- _Exercise prompt_: The task calls for the lines from the start of the entries below through the line with "- Docker containers", given again verbatim, with every picture dropped.

- _Source data_:
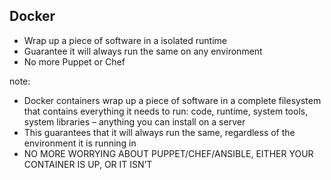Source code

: ## Docker

- Wrap up a piece of software in a isolated runtime
- Guarantee it will always run the same on any environment
- No more Puppet or Chef

note:
- Docker containers wrap up a piece of software in a complete filesystem that contains everything it needs to run: code, 
runtime, system tools, system libraries – anything you can install on a server
- This guarantees that it will always run the same, regardless of the environment it is running in
- NO MORE WORRYING ABOUT PUPPET/CHEF/ANSIBLE, EITHER YOUR CONTAINER IS UP, OR IT ISN’T
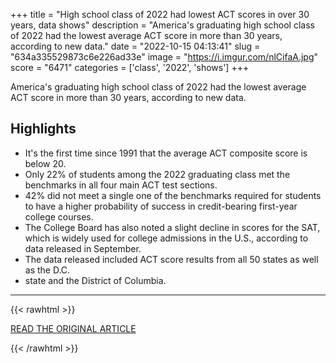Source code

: +++
title = "High school class of 2022 had lowest ACT scores in over 30 years, data shows"
description = "America's graduating high school class of 2022 had the lowest average ACT score in more than 30 years, according to new data."
date = "2022-10-15 04:13:41"
slug = "634a335529873c6e226ad33e"
image = "https://i.imgur.com/nlCifaA.jpg"
score = "6471"
categories = ['class', '2022', 'shows']
+++

America's graduating high school class of 2022 had the lowest average ACT score in more than 30 years, according to new data.

## Highlights

- It's the first time since 1991 that the average ACT composite score is below 20.
- Only 22% of students among the 2022 graduating class met the benchmarks in all four main ACT test sections.
- 42% did not meet a single one of the benchmarks required for students to have a higher probability of success in credit-bearing first-year college courses.
- The College Board has also noted a slight decline in scores for the SAT, which is widely used for college admissions in the U.S., according to data released in September.
- The data released included ACT score results from all 50 states as well as the D.C.
- state and the District of Columbia.

---

{{< rawhtml >}}
  <p class="article-category">
    <a target="_blank" href="https://abcnews.go.com/US/high-school-class-2022-lowest-act-scores-30/story?id=91497084">READ THE ORIGINAL ARTICLE</a>
  </p>
{{< /rawhtml >}}
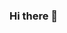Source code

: ### Hi there 👋

<!--
**emihhorn/emihhorn** is a ✨ _special_ ✨ repository because its `README.md` (this file) appears on your GitHub profile.

https://camo.githubusercontent.com/74376910ac618c4629674b2d77a1d3a2b7d2979d548a43e2578d184d9c3810f7/68747470733a2f2f6b6f6d617265762e636f6d2f67687076632f3f757365726e616d653d796173696e6d6f67756c746179266c6162656c3d50726f66696c65253230766965777326636f6c6f723d306537356236267374796c653d666c6174



<a href="https://www.buymeacoffee.com/emihhorn" target="_blank"><img src="https://cdn.buymeacoffee.com/buttons/default-violet.png" alt="Buy Me A Coffee" height="41" width="174"></a>

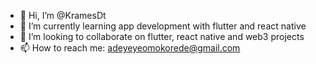 - 👋 Hi, I’m @KramesDt
- 🌱 I’m currently learning app development with flutter and react native
- 💞️ I’m looking to collaborate on flutter, react native and web3 projects
- 📫 How to reach me: adeyeyeomokorede@gmail.com

<!---
KramesDt/KramesDt is a ✨ special ✨ repository because its `README.md` (this file) appears on your GitHub profile.
You can click the Preview link to take a look at your changes.
--->
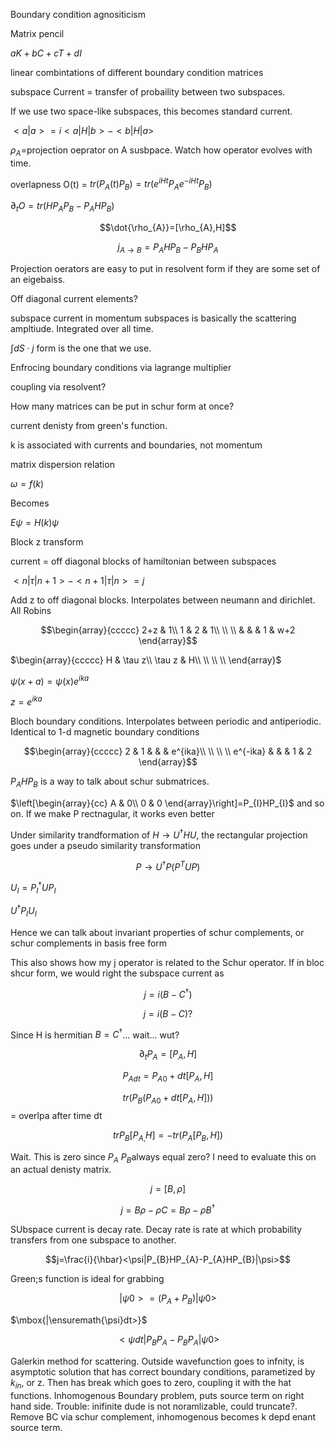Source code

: Boundary condition agnositicism

Matrix pencil

$aK+bC+cT+dI$

linear combintations of different boundary condition matrices

subspace Current = transfer of probaility between two subspaces.

If we use two space-like subspaces, this becomes standard current.

$<a|a>=i<a|H|b>-<b|H|a>$

$\rho_{A}=$projection oeprator on A susbpace. Watch how operator evolves
with time.

overlapness O(t) = $tr(P_{A}(t)P_{B})=tr(e^{iHt}P_{A}e^{-iHt}P_{B})$

$\partial_{t}O=tr(HP_{A}P_{B}-P_{A}HP_{B})$

$$\dot{\rho_{A}}=[\rho_{A},H]$$

$$j_{A\rightarrow B}=P_{A}HP_{B}-P_{B}HP_{A}$$

Projection oerators are easy to put in resolvent form if they are some
set of an eigebaiss.

Off diagonal current elements?

subspace current in momentum subspaces is basically the scattering
ampltiude. Integrated over all time.

$\int dS\cdot j$ form is the one that we use.

Enfrocing boundary conditions via lagrange multiplier

coupling via resolvent?

How many matrices can be put in schur form at once?

current denisty from green's function.

k is associated with currents and boundaries, not momentum

matrix dispersion relation

$\omega=f(k)$

Becomes

$E\psi=H(k)\psi$

Block z transform

current = off diagonal blocks of hamiltonian between subspaces

$<n|\tau|n+1>-<n+1|\tau|n>=j$

Add z to off diagonal blocks. Interpolates between neumann and
dirichlet. All Robins

$$\begin{array}{ccccc}
2+z & 1\\
1 & 2 & 1\\
\\
\\
 &  &  & 1 & w+2
\end{array}$$

$\begin{array}{ccccc}
H & \tau z\\
\tau z & H\\
\\
\\
\\
\end{array}$

$\psi(x+a)=\psi(x)e^{ika}$

$z=e^{ika}$

Bloch boundary conditions. Interpolates between periodic and
antiperiodic. Identical to 1-d magnetic boundary conditions

$$\begin{array}{ccccc}
2 & 1 &  &  & e^{ika}\\
\\
\\
\\
e^{-ika} &  &  & 1 & 2
\end{array}$$

$P_{A}HP_{B}$ is a way to talk about schur submatrices.

$\left[\begin{array}{cc}
A & 0\\
0 & 0
\end{array}\right]=P_{I}HP_{I}$ and so on. If we make P rectnagular, it
works even better

Under similarity trandformation of $H\rightarrow U^{\dagger}HU$, the
rectangular projection goes under a pseudo similarity transformation

$$P\rightarrow U^{\dagger}P(P^{T}UP)$$

$U_{I}=P_{I}^{\dagger}UP_{I}$

$U^{\dagger}P_{I}U_{I}$

Hence we can talk about invariant properties of schur complements, or
schur complements in basis free form

This also shows how my j operator is related to the Schur operator. If
in bloc shcur form, we would right the subspace current as

$$j=i(B-C^{\dagger})$$

$$j=i(B-C)?$$

Since H is hermitian $B=C^{\dagger}$\... wait\... wut?

$$\partial_{t}P_{A}=[P_{A},H]$$

$$P_{Adt}=P_{A0}+dt[P_{A},H]$$

$$tr(P_{B}(P_{A0}+dt[P_{A},H]))$$ = overlpa after time dt

$$trP_{B}[P_{A,}H]=-tr(P_{A}[P_{B},H])$$

Wait. This is zero since $P_{A}$ $P_{B}$always equal zero? I need to
evaluate this on an actual denisty matrix.

$$j=[B,\rho]$$

$$j=B\rho-\rho C=B\rho-\rho B^{\dagger}$$

SUbspace current is decay rate. Decay rate is rate at which probability
transfers from one subspace to another.

$$j=\frac{i}{\hbar}<\psi|P_{B}HP_{A}-P_{A}HP_{B}|\psi>$$

Green;s function is ideal for grabbing

$$|\psi0>=(P_{A}+P_{B})|\psi0>$$

$\mbox{|\ensuremath{\psi}dt>}$

$$<\psi dt|P_{B}P_{A}-P_{B}P_{A}|\psi0>$$

Galerkin method for scattering. Outside wavefunction goes to infnity, is
asymptotic solution that has correct boundary conditions, parametized by
$k_{in}$, or z. Then has break which goes to zero, coupling it with the
hat functions. Inhomogenous Boundary problem, puts source term on right
hand side. Trouble: inifinite dude is not noramlizable, could truncate?.
Remove BC via schur complement, inhomogenous becomes k depd enant source
term.
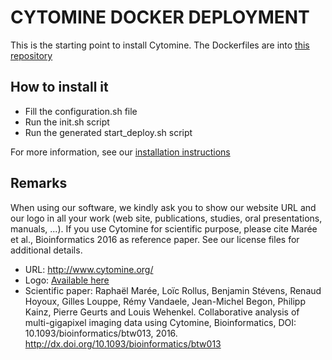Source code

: # CYTOMINE DOCKER DEPLOYMENT #

This is the starting point to install Cytomine.
The Dockerfiles are into [this repository](https://github.com/cytomine/Dockerfiles)

## How to install it

- Fill the configuration.sh file
- Run the init.sh script
- Run the generated start_deploy.sh script

For more information, see our [installation instructions](https://doc.cytomine.org/admin-guide/install)

## Remarks

When using our software, we kindly ask you to show our website URL and our logo in all your work (web site, publications, studies, oral presentations, manuals, ...). If you use Cytomine for scientific purpose, please cite Marée et al., Bioinformatics 2016 as reference paper. See our license files for additional details.
- URL: http://www.cytomine.org/
- Logo: [Available here](https://doc.cytomine.org/images/cytomine-org-logo.png)
- Scientific paper: Raphaël Marée, Loïc Rollus, Benjamin Stévens, Renaud Hoyoux, Gilles Louppe, Rémy Vandaele, Jean-Michel Begon, Philipp Kainz, Pierre Geurts and Louis Wehenkel. Collaborative analysis of multi-gigapixel imaging data using Cytomine, Bioinformatics, DOI: 10.1093/bioinformatics/btw013, 2016. http://dx.doi.org/10.1093/bioinformatics/btw013

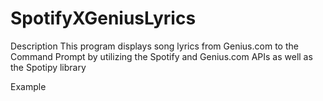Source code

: # SpotifyXGeniusLyrics

Description
This program displays song lyrics from Genius.com to the Command Prompt by utilizing the Spotify and Genius.com APIs as well as the Spotipy library

Example
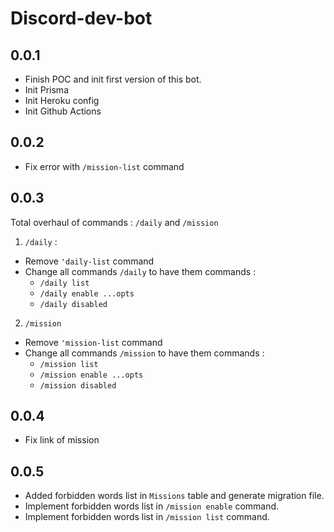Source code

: # Discord-dev-bot

## 0.0.1

-   Finish POC and init first version of this bot.
-   Init Prisma
-   Init Heroku config
-   Init Github Actions

## 0.0.2

-   Fix error with `/mission-list` command

## 0.0.3

Total overhaul of commands : `/daily` and `/mission`

1. `/daily` :

-   Remove `'daily-list` command
-   Change all commands `/daily` to have them commands :
    -   `/daily list`
    -   `/daily enable ...opts`
    -   `/daily disabled`

2. `/mission`

-   Remove `'mission-list` command
-   Change all commands `/mission` to have them commands :
    -   `/mission list`
    -   `/mission enable ...opts`
    -   `/mission disabled`

## 0.0.4

-   Fix link of mission

## 0.0.5

-   Added forbidden words list in `Missions` table and generate migration file.
-   Implement forbidden words list in `/mission enable` command.
-   Implement forbidden words list in `/mission list` command.
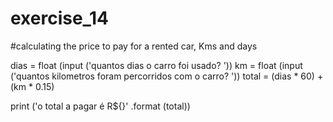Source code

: # exercise_14

#calculating the price to pay for a rented car, Kms and days

dias = float (input ('quantos dias o carro foi usado? '))
km = float (input ('quantos kilometros foram percorridos com o carro? '))
total = (dias * 60) + (km * 0.15)

print ('o total a pagar é R${}' .format (total))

- _Answer to this task_:
Source code

: ## Docker

- Wrap up a piece of software in a isolated runtime
- Guarantee it will always run the same on any environment
- No more Puppet or Chef

note:
- Docker containers wrap up a piece of software in a complete filesystem that contains everything it needs to run: code, 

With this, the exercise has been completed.